Il a compris. Tout. Toi. Le Brésil. Et il a la solution.

Boum.

Le ciel est beau ce soir. Papa Legba aussi le trouve beau.

Boum.

Tu tournes de plus en plus lentement. Le monde revient par étape.
Mais avant de s'effacer, Papa Legba sussure deux petits mots à ton oreil. C'est ton seul espoir. Il est le dieu des barrières. Il va ouvrir les tiennes. Tu peux être libre. Tu peux te venger.

Boum.

Ton esprit revient. Mais ton corps lâche. Ce n'est pas grave. Il fait beau ce soir. Tu n'es pas seule. On dirait le Bénin. Une larme coule le long de ta joue. Mais tu as une excuse. Tu vois la liberté au bout du tunnel.
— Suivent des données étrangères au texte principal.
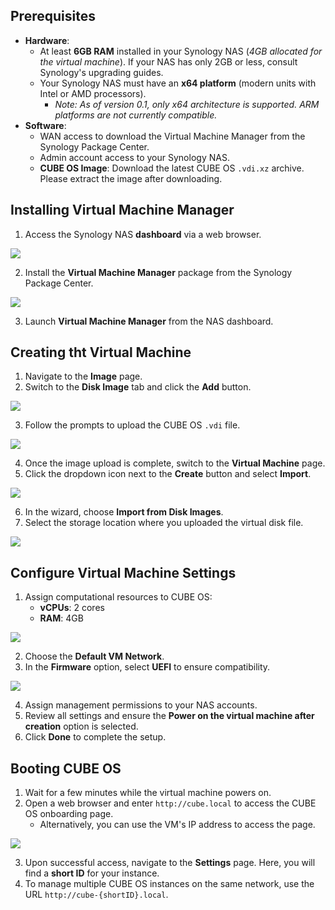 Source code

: ## Prerequisites
+ **Hardware**:
    - At least **6GB RAM** installed in your Synology NAS (_4GB allocated for the virtual machine_). If your NAS has only 2GB or less, consult Synology's upgrading guides.
    - Your Synology NAS must have an **x64 platform** (modern units with Intel or AMD processors). 
        * _Note: As of version 0.1, only x64 architecture is supported. ARM platforms are not currently compatible._
+ **Software**:
    - WAN access to download the Virtual Machine Manager from the Synology Package Center.
    - Admin account access to your Synology NAS.
    - **CUBE OS Image**: Download the latest CUBE OS `.vdi.xz` archive. Please extract the image after downloading.

## Installing Virtual Machine Manager
1. Access the Synology NAS **dashboard** via a web browser.

![](https://cdn.nlark.com/yuque/0/2025/png/55334511/1749436332162-4ec06a98-76d1-4323-be6a-123d9cd92eba.png)

2. Install the **Virtual Machine Manager** package from the Synology Package Center.

![](https://cdn.nlark.com/yuque/0/2025/png/55334511/1749436396792-55b19910-b038-4888-8238-04455dd7bf9d.png)

3. Launch **Virtual Machine Manager** from the NAS dashboard.

## Creating tht Virtual Machine
1. Navigate to the **Image** page.
2. Switch to the **Disk Image** tab and click the **Add** button.

![](https://cdn.nlark.com/yuque/0/2025/png/55334511/1749436628664-e614b162-1529-4803-900a-df1dea5ce8c0.png)

3. Follow the prompts to upload the CUBE OS `.vdi` file.

![](https://cdn.nlark.com/yuque/0/2025/png/55334511/1749436689559-5f3f77b6-b47b-4240-b7e1-4f4c8a6bd24b.png)

4. Once the image upload is complete, switch to the **Virtual Machine** page.
5. Click the dropdown icon next to the **Create** button and select **Import**.

![](https://cdn.nlark.com/yuque/0/2025/png/55334511/1749436814949-6f1b9f91-c28e-4fbe-b9fe-320618c6eeb9.png)

6. In the wizard, choose **Import from Disk Images**.
7. Select the storage location where you uploaded the virtual disk file.

![](https://cdn.nlark.com/yuque/0/2025/png/55334511/1749436853839-550f06de-994d-47c1-8d29-5272510c43d7.png)

## Configure Virtual Machine Settings
1. Assign computational resources to CUBE OS: 
    - **vCPUs**: 2 cores
    - **RAM**: 4GB

![](https://cdn.nlark.com/yuque/0/2025/png/55334511/1749436943605-ae5db23c-2a07-4e28-9cd3-c2a672e951d7.png)

2. Choose the **Default VM Network**.
3. In the **Firmware** option, select **UEFI** to ensure compatibility.

![](https://cdn.nlark.com/yuque/0/2025/png/55334511/1749437240803-2cf20b1d-b5cc-4283-b34b-a0613c49164b.png)

4. Assign management permissions to your NAS accounts.
5. Review all settings and ensure the **Power on the virtual machine after creation** option is selected.
6. Click **Done** to complete the setup.

## Booting CUBE OS
1. Wait for a few minutes while the virtual machine powers on.
2. Open a web browser and enter `http://cube.local` to access the CUBE OS onboarding page. 
    - Alternatively, you can use the VM's IP address to access the page.

![](https://cdn.nlark.com/yuque/0/2025/png/55334511/1748425757582-90bb0b5e-2065-4518-a222-1315dee167ba.png?x-oss-process=image%2Fformat%2Cwebp)

3. Upon successful access, navigate to the **Settings** page. Here, you will find a **short ID** for your instance.
4. To manage multiple CUBE OS instances on the same network, use the URL `http://cube-{shortID}.local`.

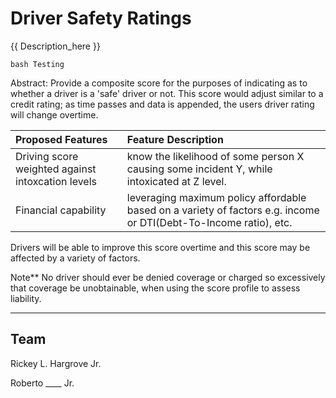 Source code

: # Driver Safety Ratings
{{ Description_here }}

``bash
 Testing
``

Abstract: 
Provide a composite score for the purposes of indicating as to whether a driver is a 'safe' driver or not.
This score would adjust similar to a credit rating; as time passes and data is appended, the users driver rating will change overtime.

|**Proposed Features**|Feature Description|
|:--|:--|
|Driving score weighted against intoxcation levels| know the likelihood of some person X causing some incident Y, while intoxicated at Z level.
|Financial capability| leveraging maximum policy affordable based on a variety of factors e.g. income or DTI(Debt-To-Income ratio), etc.

Drivers will be able to improve this score overtime and this score may be affected by a variety of factors.

Note**
No driver should ever be denied coverage or charged so excessively that coverage be unobtainable, when using the score profile to assess liability.


---
Team
---
Rickey L. Hargrove Jr.

Roberto ____ Jr.
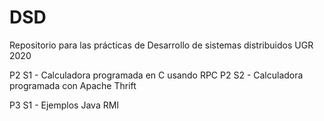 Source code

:# DSD
Repositorio para las prácticas de Desarrollo de sistemas distribuidos UGR 2020

P2 S1 - Calculadora programada en C usando RPC
P2 S2 - Calculadora programada con Apache Thrift

P3 S1 - Ejemplos Java RMI
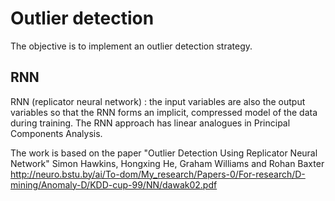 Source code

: # Outlier detection

The objective is to implement an outlier detection strategy.

## RNN

RNN (replicator neural network) : the input variables are also the output variables so
that the RNN forms an implicit, compressed model of the data during training. The RNN approach has linear analogues in
Principal Components Analysis. 

The work is based on the paper "Outlier Detection Using Replicator Neural Network" Simon Hawkins, Hongxing He, Graham Williams and Rohan Baxter 
http://neuro.bstu.by/ai/To-dom/My_research/Papers-0/For-research/D-mining/Anomaly-D/KDD-cup-99/NN/dawak02.pdf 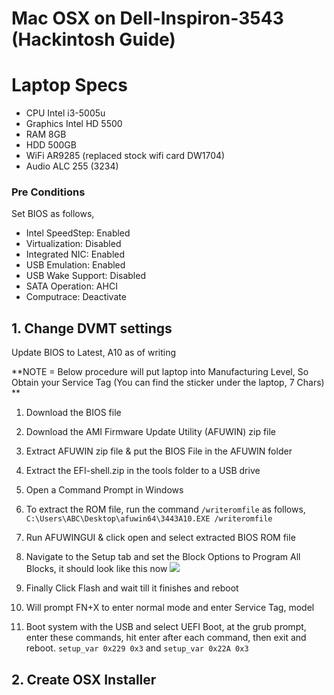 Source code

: # Mac OSX on Dell-Inspiron-3543 (Hackintosh Guide)

# Laptop Specs
- CPU Intel i3-5005u
- Graphics Intel HD 5500
- RAM 8GB
- HDD 500GB
- WiFi AR9285 (replaced stock wifi card DW1704)
- Audio ALC 255 (3234)

### Pre Conditions 
Set BIOS as follows,
- Intel SpeedStep: Enabled
- Virtualization: Disabled
- Integrated NIC: Enabled
- USB Emulation: Enabled
- USB Wake Support: Disabled
- SATA Operation: AHCI
- Computrace: Deactivate

## 1. Change DVMT settings
Update BIOS to Latest, A10 as of writing

**NOTE = Below procedure will put laptop into Manufacturing Level, So Obtain your Service Tag (You can find the sticker under the laptop, 7 Chars) **

1. Download the BIOS file
2. Download the AMI Firmware Update Utility (AFUWIN) zip file
3. Extract AFUWIN zip file & put the BIOS File in the AFUWIN folder
4. Extract the EFI-shell.zip in the tools folder to a USB drive
5. Open a Command Prompt in Windows
6. To extract the ROM file, run the command `/writeromfile` as follows,
`C:\Users\ABC\Desktop\afuwin64\3443A10.EXE /writeromfile`

7. Run AFUWINGUI & click open and select extracted BIOS ROM file
8. Navigate to the Setup tab and set the Block Options to Program All Blocks, it should look like this now
![](https://www.tonymacx86.com/attachments/flashing-the-bios-png.193866/)

9. Finally Click Flash and wait till it finishes and reboot
10. Will prompt FN+X to enter normal mode and enter Service Tag, model
11. Boot system with the USB and select UEFI Boot, at the grub prompt, enter these commands, hit enter after each command, then exit and reboot.
`setup_var 0x229 0x3` and `setup_var 0x22A 0x3`


## 2. Create OSX Installer


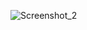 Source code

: ![Screenshot_2](https://github.com/mahmoud-khalil8/vanilla-js/assets/78821632/ce50563d-c7cc-4218-8a76-89ff5a241f81)
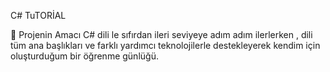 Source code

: C# TuTORİAL 

📌 Projenin Amacı
C# dili le sıfırdan ileri seviyeye adım adım ilerlerken , dili tüm ana başlıkları ve farklı yardımcı teknolojilerle destekleyerek kendim için oluşturduğum bir öğrenme günlüğü.  
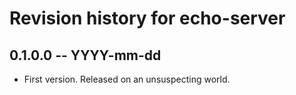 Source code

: # Revision history for echo-server

## 0.1.0.0  -- YYYY-mm-dd

* First version. Released on an unsuspecting world.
Sao Poeira. C'est ça, qu'il avait dit Papa Legba.
(c) MORIARTY

La femme a une puissance singulière qui se compose de la réalité de la force et de l’apparence de la faiblesse▲ Victor Hugo
We don't own our heavens now. We only own our hell.


Cotonou, Bénin. An 2000


Tu enlevais tes chaussures, discrètement, sans faire de bruit, sans te faire remarque. Tu posais tes cahiers sur la petite table en bois et enlevais ton petit uniforme kaki. Dès que tu avais passé la porte, la petite boule avait retrouvée sa place dans ton ventre. T'avais l'habitude. Tous les jours, c'était le rituel. Tu enlevais tes affaires de l'école, tu quittais l'école, pour l'autre lieu. La maison. Toute la journée, tu étais entourée par les autres, le bruit, la vie. Puis en rentrant, tu t'adaptais. La boule revenait, comme une vieille amie.

« Tu t'es entraînée en rentrant de l'école ? »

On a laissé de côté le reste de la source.